Ta wyspa, o wyjątkowym uroku, jest najchętniej odwiedzana przez budapesztańczyków w niedziele. Wówczas rzeczywiście ściągają tu tłumy, grupki młodych ludzi, całe rodziny, przekrój wiekowy począwszy od kilku miesięcy a skończywszy na ponad 90 latach. Mimo to każdy może sobie znaleźć względnie spokojne i zaciszne miejsce. Wypoczywający łączą się z reguły w większe lub mniejsze grupy znajomych, bądź przyjeżdżają tu całymi rodzinami. Na wyspie jest kilka – nazwijmy je łąkami, na których można grać w siatkówkę, piłkę nożną, czytać książki, dyskutować, czy spożywać drugie śniadanie. Nigdy nie zdarzyło mi się widzieć Węgrów nadużywających tu alkoholu lub zachowujących się w wulgarny czy agresywny sposób. Każdy, dosłownie każdy może sobie znaleźć nawet wówczas zaciszne miejsce na wyspie czy to do kontemplacji czy do czytania czy do spokojnej rozmowy.

Nazwa wyspy pochodzi od imienia córki króla Węgier – Beli IV. Małgorzata została ofiarowana Bogu przez króla, jako swego rodzaju podzięka za wygraną bitwę z Mongołami. Królewska córka musiała wstąpić do zakonu dominikanek, któremu król ufundował klasztor na tej właśnie wyspie. Małgorzata wedle legend – tak jak zresztą większość średniowiecznych świętych – miała być niezwykłej urody, wyjątkowej dobroci i szlachetnego serca młodą kobietą (zmarła w wieku bodajże 28 lat, w zależności od źródła, wedle niektórych w wieku 27, 29 lat), która całe swoje życie poświęciła Bogu i biednym, o których troszczyła się z ogromnym oddaniem.

Do dziś po XIII – wiecznym klasztorze pozostały tylko ruiny.

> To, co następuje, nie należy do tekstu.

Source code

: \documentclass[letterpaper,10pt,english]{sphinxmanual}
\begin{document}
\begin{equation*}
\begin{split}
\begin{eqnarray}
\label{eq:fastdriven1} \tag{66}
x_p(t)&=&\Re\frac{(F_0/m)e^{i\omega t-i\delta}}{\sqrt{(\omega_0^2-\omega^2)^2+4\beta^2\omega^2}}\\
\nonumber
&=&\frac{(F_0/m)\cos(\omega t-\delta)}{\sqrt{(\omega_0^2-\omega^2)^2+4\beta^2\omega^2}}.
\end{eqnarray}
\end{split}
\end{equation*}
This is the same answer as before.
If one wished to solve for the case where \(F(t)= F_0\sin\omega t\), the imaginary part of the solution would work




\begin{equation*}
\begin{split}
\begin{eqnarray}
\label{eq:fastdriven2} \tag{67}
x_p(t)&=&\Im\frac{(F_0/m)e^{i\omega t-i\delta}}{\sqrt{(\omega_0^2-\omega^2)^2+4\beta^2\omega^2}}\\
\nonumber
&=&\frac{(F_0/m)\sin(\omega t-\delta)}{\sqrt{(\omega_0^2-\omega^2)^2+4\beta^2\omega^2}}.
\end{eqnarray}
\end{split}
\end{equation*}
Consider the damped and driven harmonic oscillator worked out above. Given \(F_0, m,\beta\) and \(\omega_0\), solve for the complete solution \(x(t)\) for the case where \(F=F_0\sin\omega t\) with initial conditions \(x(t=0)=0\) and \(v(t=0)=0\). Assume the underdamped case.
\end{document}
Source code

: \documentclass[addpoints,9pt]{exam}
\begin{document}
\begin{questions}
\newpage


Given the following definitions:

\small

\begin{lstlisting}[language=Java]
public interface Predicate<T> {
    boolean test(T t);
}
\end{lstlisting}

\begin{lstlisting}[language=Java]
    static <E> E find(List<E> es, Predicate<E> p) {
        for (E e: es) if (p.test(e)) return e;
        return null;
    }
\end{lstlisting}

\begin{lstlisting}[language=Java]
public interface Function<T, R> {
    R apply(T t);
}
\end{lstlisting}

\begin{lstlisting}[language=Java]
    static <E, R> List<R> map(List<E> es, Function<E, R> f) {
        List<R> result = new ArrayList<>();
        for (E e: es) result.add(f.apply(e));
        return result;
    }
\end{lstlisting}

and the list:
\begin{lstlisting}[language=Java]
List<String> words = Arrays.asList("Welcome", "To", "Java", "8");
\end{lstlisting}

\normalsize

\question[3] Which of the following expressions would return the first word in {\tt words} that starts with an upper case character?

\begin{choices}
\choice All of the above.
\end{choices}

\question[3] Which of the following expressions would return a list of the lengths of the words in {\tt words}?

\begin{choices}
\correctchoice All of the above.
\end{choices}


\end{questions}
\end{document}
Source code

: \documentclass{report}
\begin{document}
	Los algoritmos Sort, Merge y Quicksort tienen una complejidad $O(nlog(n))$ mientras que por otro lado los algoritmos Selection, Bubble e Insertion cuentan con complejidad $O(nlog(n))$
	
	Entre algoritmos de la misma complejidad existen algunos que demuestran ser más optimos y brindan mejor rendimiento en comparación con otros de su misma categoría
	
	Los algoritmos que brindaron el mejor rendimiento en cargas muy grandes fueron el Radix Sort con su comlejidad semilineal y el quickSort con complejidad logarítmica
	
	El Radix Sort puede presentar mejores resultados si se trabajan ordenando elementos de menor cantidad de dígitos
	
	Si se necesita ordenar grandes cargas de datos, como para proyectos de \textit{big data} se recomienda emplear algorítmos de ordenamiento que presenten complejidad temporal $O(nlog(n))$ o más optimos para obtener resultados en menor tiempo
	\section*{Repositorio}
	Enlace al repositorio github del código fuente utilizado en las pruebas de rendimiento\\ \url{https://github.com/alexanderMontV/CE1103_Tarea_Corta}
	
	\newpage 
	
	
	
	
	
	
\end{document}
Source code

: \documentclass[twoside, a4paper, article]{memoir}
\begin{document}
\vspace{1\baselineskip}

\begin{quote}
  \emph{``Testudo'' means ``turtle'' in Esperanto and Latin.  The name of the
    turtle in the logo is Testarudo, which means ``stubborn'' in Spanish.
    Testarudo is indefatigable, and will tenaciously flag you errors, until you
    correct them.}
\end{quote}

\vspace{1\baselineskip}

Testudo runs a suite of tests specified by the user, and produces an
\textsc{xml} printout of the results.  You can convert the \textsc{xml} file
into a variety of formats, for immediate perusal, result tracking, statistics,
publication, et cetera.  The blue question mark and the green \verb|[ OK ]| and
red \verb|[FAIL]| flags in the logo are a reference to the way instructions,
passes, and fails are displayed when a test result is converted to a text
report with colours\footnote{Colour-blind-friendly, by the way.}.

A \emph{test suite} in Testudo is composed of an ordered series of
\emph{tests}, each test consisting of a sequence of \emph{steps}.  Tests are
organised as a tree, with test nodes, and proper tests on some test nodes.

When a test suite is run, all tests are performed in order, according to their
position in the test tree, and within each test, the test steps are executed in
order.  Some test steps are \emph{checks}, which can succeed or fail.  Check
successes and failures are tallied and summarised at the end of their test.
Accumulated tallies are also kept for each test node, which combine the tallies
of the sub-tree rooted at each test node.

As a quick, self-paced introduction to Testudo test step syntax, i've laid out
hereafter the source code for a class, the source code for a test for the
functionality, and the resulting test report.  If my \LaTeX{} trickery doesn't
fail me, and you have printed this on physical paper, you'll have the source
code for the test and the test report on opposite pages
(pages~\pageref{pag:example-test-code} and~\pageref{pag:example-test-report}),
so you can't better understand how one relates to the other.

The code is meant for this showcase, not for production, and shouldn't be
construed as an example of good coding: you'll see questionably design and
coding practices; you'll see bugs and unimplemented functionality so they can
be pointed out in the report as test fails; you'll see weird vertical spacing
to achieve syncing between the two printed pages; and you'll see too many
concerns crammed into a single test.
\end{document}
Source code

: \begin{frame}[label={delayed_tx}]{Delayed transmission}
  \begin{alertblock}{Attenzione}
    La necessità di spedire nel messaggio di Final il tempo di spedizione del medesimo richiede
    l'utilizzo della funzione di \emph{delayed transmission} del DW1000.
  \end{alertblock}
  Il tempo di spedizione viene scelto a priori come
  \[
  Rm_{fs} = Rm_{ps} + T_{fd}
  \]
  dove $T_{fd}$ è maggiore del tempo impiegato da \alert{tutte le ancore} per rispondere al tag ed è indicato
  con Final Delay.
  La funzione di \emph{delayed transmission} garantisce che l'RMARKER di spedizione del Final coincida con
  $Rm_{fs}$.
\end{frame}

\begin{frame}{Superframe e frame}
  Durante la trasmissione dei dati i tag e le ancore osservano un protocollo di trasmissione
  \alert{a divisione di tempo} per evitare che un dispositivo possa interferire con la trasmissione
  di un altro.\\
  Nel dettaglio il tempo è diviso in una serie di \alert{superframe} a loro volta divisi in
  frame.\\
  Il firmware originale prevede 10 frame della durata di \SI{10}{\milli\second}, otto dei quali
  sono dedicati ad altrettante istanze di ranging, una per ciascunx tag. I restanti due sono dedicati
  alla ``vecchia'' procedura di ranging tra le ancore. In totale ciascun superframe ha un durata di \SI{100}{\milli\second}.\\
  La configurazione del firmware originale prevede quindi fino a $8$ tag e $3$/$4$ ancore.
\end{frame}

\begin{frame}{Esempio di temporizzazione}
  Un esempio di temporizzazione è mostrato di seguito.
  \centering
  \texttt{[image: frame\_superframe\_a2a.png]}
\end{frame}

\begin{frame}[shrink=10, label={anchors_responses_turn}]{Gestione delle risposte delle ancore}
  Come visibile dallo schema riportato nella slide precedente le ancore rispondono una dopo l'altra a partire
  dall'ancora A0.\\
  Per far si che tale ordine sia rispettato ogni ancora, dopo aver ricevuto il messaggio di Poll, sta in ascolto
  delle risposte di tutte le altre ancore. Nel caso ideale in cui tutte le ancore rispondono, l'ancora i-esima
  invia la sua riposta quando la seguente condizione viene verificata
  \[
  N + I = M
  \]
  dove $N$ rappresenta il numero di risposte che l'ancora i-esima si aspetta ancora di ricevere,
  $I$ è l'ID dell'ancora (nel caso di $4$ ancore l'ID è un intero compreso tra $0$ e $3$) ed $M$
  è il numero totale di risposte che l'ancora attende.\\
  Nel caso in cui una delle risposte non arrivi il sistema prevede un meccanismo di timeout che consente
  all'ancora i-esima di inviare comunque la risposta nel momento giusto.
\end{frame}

Zrujnowanie Budapesztu zawdzięczamy Turkom okupującym przez półtora stulecia sporą część Węgier, w tym obecny Budapeszt.

ruiny.jpg

Zwiedzając Budapeszt warto mieć świadomość tego, że wszelkie “gotyckie” czy “renesansowe” budowle są jedynie mniej lub bardziej udanymi i wiernymi rekonstrukcjami pochodzącymi z XIX, a niekiedy z XX wieku.

Jedną z takich najbardziej udanych rekonstrukcji jest znajdująca się na wyspie kaplica świętego Michała. Nie wiedząc o tym, że jest to tylko rekonstrukcja można odnieść wrażenie, że stoimy przed romańską świątynią pochodzącą pierwotnie z XII wieku.

wyspa2.jpg

Po raz pierwszy na Wyspę Świętej Małgorzaty trafiłem w letni deszczowy powszedni dzień w godzinach popołudniowych. Na wyspie spędziliśmy około kilku godzin i nie spotkaliśmy więcej niż około 10 osób, w tym żadnych turystów. Zatem wyspa może spełnić oczekiwania tych, którzy lubią tłumy – w niedziele i święta, i tych, którzy nade wszystko cenią sobie ciszę i spokój, i możliwość niezakłóconej niczym kontemplacji – w dni powszednie.

Warto jeszcze dodać, że cała wyspa wiosną i latem tonie w wielu odcieniach soczystej i bujnej zieleni oraz wielobarwności klombów z licznymi gatunkami kwiatów, w części parkowej natomiast rosną potężne platany z charakterystyczną dla nich plamiastą korą.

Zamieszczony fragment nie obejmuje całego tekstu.